Горий засмеялся хрипато.
— Смотрю, себе на уме ты, чаруша. Что же, пусть так. Слово мое: коли ты не справишься, брошу затею.
На том руки и пожали.
***
— Ольна! — выкрикнул Сумарок в ночь теплую, дышащую, большеглазую. — Ольна!
Обернулся — стояла девица рядышком, очи долу.
— Зачем же ты неправду мне сказала? Зачем воду мутила?
Вздохнула на то девушка, опять начала ленту перебирать в волосах.
— Верные твои слова, чаруша, виновата я перед тобой. Сперва думала прибрать, как остальных. Горий, зверь хитрый, сам в капкан не сунется, чужими руками жар загребает. А ты другой оказался. К моему роду-племени ближе, чем к человекову, к скоту хлебному, к паксам...
Резануло словцо по живому. Кнут раз его вскользь проговорил, когда на людей осерчал. Паксы, сказал, как сплюнул. Задело это Сумарока, поругались тогда крепко едва ли не впервые...
— Кто же ты, Ольна-девушка?
Вместо ответа Ольна положила легкие руки на плечи Сумароку, потянулась, коснулась губами губ.
— А я, чаруша, к Зыбке кувадкой приставлена, — прошептала на ухо. — Нас, таких, много, сметы нет. Целый хоровод, и у каждого — свои лялечки...
И расступился песок под ногами, ухнул Сумарок, будто с обрыва шагнул.
***
Смотри. Смотри.
По векам точно лепестком провели — прохладным, от росы влажным.
Сумарок вскинулся.
Был он ровно в какой горнице не горнице, пещере не пещере...На полу сидел, гладком да сером, а вокруг — столбов стеклянных понаставлено. В столбах тех вода зеленая да лазоревая, а в воде той, в тенетах...
Сумарок поднялся торопливо, выдохнул-вздохнул.
— Таковы мои деточки, таковы мои лялечки, — Ольна подступила со спины, по волосам провела. — А я им колыбельные пою, я им пробудиться не даю. От людей берегу, а людей — от них стерегу.
— Так вот каковы те змеи, что свет солнечный пьют, день коротят?
— Больше неоткуда силу брать, Сумарок. А без силушки огневой исчахнут, сгибнут мои деточки. Не по сердцу мне Змиев день, а и поделать ничего против не могу...
Сумарок двинулся вдоль столбов. Коснулся стекла ладонью — тускло, неверно загорелись пластинки браслета.
Вода же в том столбе будто взволновалась.

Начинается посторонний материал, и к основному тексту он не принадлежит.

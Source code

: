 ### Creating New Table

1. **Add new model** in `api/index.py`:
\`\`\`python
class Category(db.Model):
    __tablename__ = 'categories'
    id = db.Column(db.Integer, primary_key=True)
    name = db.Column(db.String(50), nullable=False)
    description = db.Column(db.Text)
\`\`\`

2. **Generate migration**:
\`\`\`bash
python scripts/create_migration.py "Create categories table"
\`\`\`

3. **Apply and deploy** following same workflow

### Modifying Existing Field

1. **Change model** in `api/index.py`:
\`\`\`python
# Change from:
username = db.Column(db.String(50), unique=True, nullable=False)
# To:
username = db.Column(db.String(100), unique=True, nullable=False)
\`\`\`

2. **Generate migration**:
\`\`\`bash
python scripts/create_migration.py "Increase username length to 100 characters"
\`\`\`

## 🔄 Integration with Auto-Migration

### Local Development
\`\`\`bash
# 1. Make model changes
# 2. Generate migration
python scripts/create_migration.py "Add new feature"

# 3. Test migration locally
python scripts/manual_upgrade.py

Сумарок отступил, руку отнял.
— Что это? Кто это?...
Ольна промолчала, смотрела внимательно. Лицо ее, бледное, точно новина, в отсветах чужих огней вовсе неживым сделалось, кукольным.

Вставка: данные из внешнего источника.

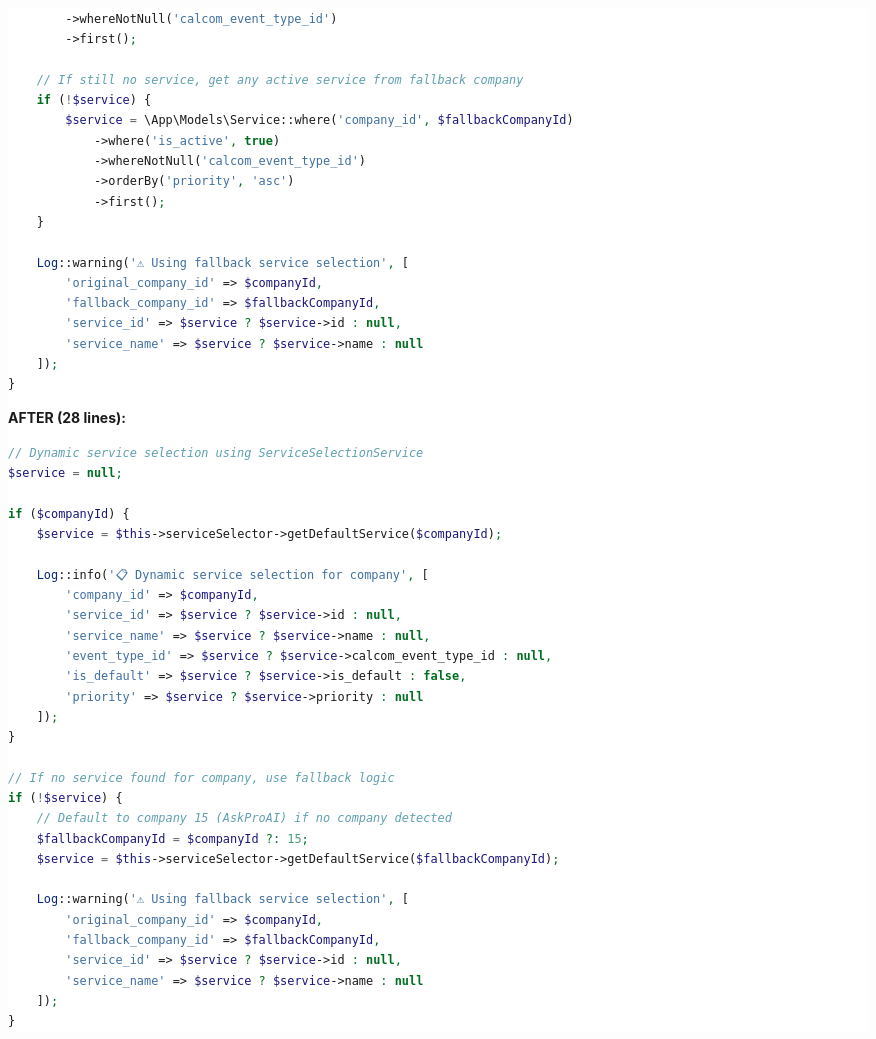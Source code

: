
 ```php
        ->whereNotNull('calcom_event_type_id')
        ->first();

    // If still no service, get any active service from fallback company
    if (!$service) {
        $service = \App\Models\Service::where('company_id', $fallbackCompanyId)
            ->where('is_active', true)
            ->whereNotNull('calcom_event_type_id')
            ->orderBy('priority', 'asc')
            ->first();
    }

    Log::warning('⚠️ Using fallback service selection', [
        'original_company_id' => $companyId,
        'fallback_company_id' => $fallbackCompanyId,
        'service_id' => $service ? $service->id : null,
        'service_name' => $service ? $service->name : null
    ]);
}
```

**AFTER (28 lines):**
```php
// Dynamic service selection using ServiceSelectionService
$service = null;

if ($companyId) {
    $service = $this->serviceSelector->getDefaultService($companyId);

    Log::info('📋 Dynamic service selection for company', [
        'company_id' => $companyId,
        'service_id' => $service ? $service->id : null,
        'service_name' => $service ? $service->name : null,
        'event_type_id' => $service ? $service->calcom_event_type_id : null,
        'is_default' => $service ? $service->is_default : false,
        'priority' => $service ? $service->priority : null
    ]);
}

// If no service found for company, use fallback logic
if (!$service) {
    // Default to company 15 (AskProAI) if no company detected
    $fallbackCompanyId = $companyId ?: 15;
    $service = $this->serviceSelector->getDefaultService($fallbackCompanyId);

    Log::warning('⚠️ Using fallback service selection', [
        'original_company_id' => $companyId,
        'fallback_company_id' => $fallbackCompanyId,
        'service_id' => $service ? $service->id : null,
        'service_name' => $service ? $service->name : null
    ]);
}
```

— Скажи, Ольна, тебя я вижу, потому что чаруша?
— Не только поэтому, — вздохнула Ольна, словно решилась. — Только не мне тебе о том говорить. Не неволь меня, не мучай, не спрашивай про то...

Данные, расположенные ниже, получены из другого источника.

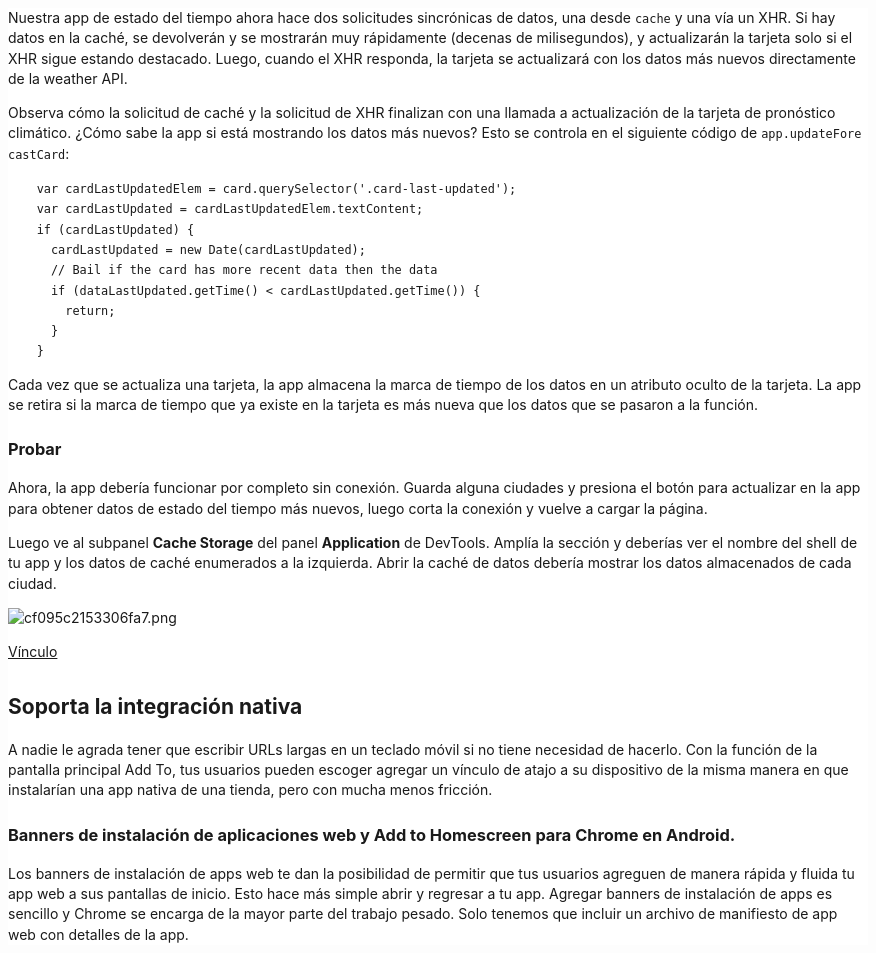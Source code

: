 Nuestra app de estado del tiempo ahora hace dos solicitudes sincrónicas de datos, una desde `cache` y una vía un XHR. Si hay datos en la caché, se devolverán y se mostrarán muy rápidamente (decenas de milisegundos), y actualizarán la tarjeta solo si el XHR sigue estando destacado. Luego, cuando el XHR responda, la tarjeta se actualizará con los datos más nuevos directamente de la weather API.

Observa cómo la solicitud de caché y la solicitud de XHR finalizan con una llamada a actualización de la tarjeta de pronóstico climático. ¿Cómo sabe la app si está mostrando los datos más nuevos? Esto se controla en el siguiente código de `app.updateForecastCard`:

```
    var cardLastUpdatedElem = card.querySelector('.card-last-updated');
    var cardLastUpdated = cardLastUpdatedElem.textContent;
    if (cardLastUpdated) {
      cardLastUpdated = new Date(cardLastUpdated);
      // Bail if the card has more recent data then the data
      if (dataLastUpdated.getTime() < cardLastUpdated.getTime()) {
        return;
      }
    }
```

Cada vez que se actualiza una tarjeta, la app almacena la marca de tiempo de los datos en un atributo oculto de la tarjeta. La app se retira si la marca de tiempo que ya existe en la tarjeta es más nueva que los datos que se pasaron a la función.

### Probar

Ahora, la app debería funcionar por completo sin conexión. Guarda alguna ciudades y presiona el botón para actualizar en la app para obtener datos de estado del tiempo más nuevos, luego corta la conexión y vuelve a cargar la página. 

Luego ve al subpanel __Cache Storage__ del panel __Application__ de DevTools. Amplía la sección y deberías ver el nombre del shell de tu app y los datos de caché enumerados a la izquierda. Abrir la caché de datos debería mostrar los datos almacenados de cada ciudad.

![cf095c2153306fa7.png](img/cf095c2153306fa7.png)

[Vínculo](https://weather-pwa-sample.firebaseapp.com/step-07/)


## Soporta la integración nativa




A nadie le agrada tener que escribir URLs largas en un teclado móvil si no tiene necesidad de hacerlo. Con la función de la pantalla principal Add To, tus usuarios pueden escoger agregar un vínculo de atajo a su dispositivo de la misma manera en que instalarían una app nativa de una tienda, pero con mucha menos fricción.

### Banners de instalación de aplicaciones web y Add to Homescreen para Chrome en Android.

Los banners de instalación de apps web te dan la posibilidad de permitir que tus usuarios agreguen de manera rápida y fluida tu app web a sus pantallas de inicio. Esto hace más simple abrir y regresar a tu app. Agregar banners de instalación de apps es sencillo y Chrome se encarga de la mayor parte del trabajo pesado. Solo tenemos que incluir un archivo de manifiesto de app web con detalles de la app.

Сумарок еще осмотрелся. Чудно ему было.
— Что же содеется, коли стронет Горий зыбун, коли встревожит твоих деточек?
Ольна глаза прикрыла, головой покачала.
— Худое грянет. Большая зима.
Большая зима, повторил себе Сумарок. В голове загудело. Закачался пол, ровно плот с девушками-невестами, ровно лодка с рыбаками...
Качался пол. Швырнуло на стену, ободрало плечо.
Кричали люди, а он одно знал — падают, падают, они падают...
Все. На этот раз точно — все.
Мелькали огни-всполохи, выла сирена, твердил ровный голос одно и то же, одно и то же, а он одно знал — вперед, вперед, подняться, налево, подняться, направо...
Не тянула к себе земля более, сломалось притяжение искусственное.
Все бежали к спасательным капсулам, а он — в другую сторону. Ровно противоположную.
Полыхнуло, осыпалось фонтаном искр, запахло едко, горелой проводкой, закапал пластик...
Опять его бросило, провезло кувырком по стене, и — едва успел, нырнул, словно в поруб — шлюзы за спиной схлопнулись, как капканные челюсти.
Следующее содрогание швырнуло его вперед, почти размазало о панель ручного управления. Бровь лопнула, лицо залило.
Автоматика вышла из строя. Они падали, падали...
Горели.
Сколько он успеет сбросить? Ручное отсаживание даже не рассматривали всерьез, каждая капсула весила под тонну.
Но если не попытается, если не сделает — они просто сгорят все. Годы, десятилетия, потраченные на разработку и выращивание; проект, переданный ему предшественниками...
Оператор он или нет?
Панель откликнулась касаниям пальцев; механика работала.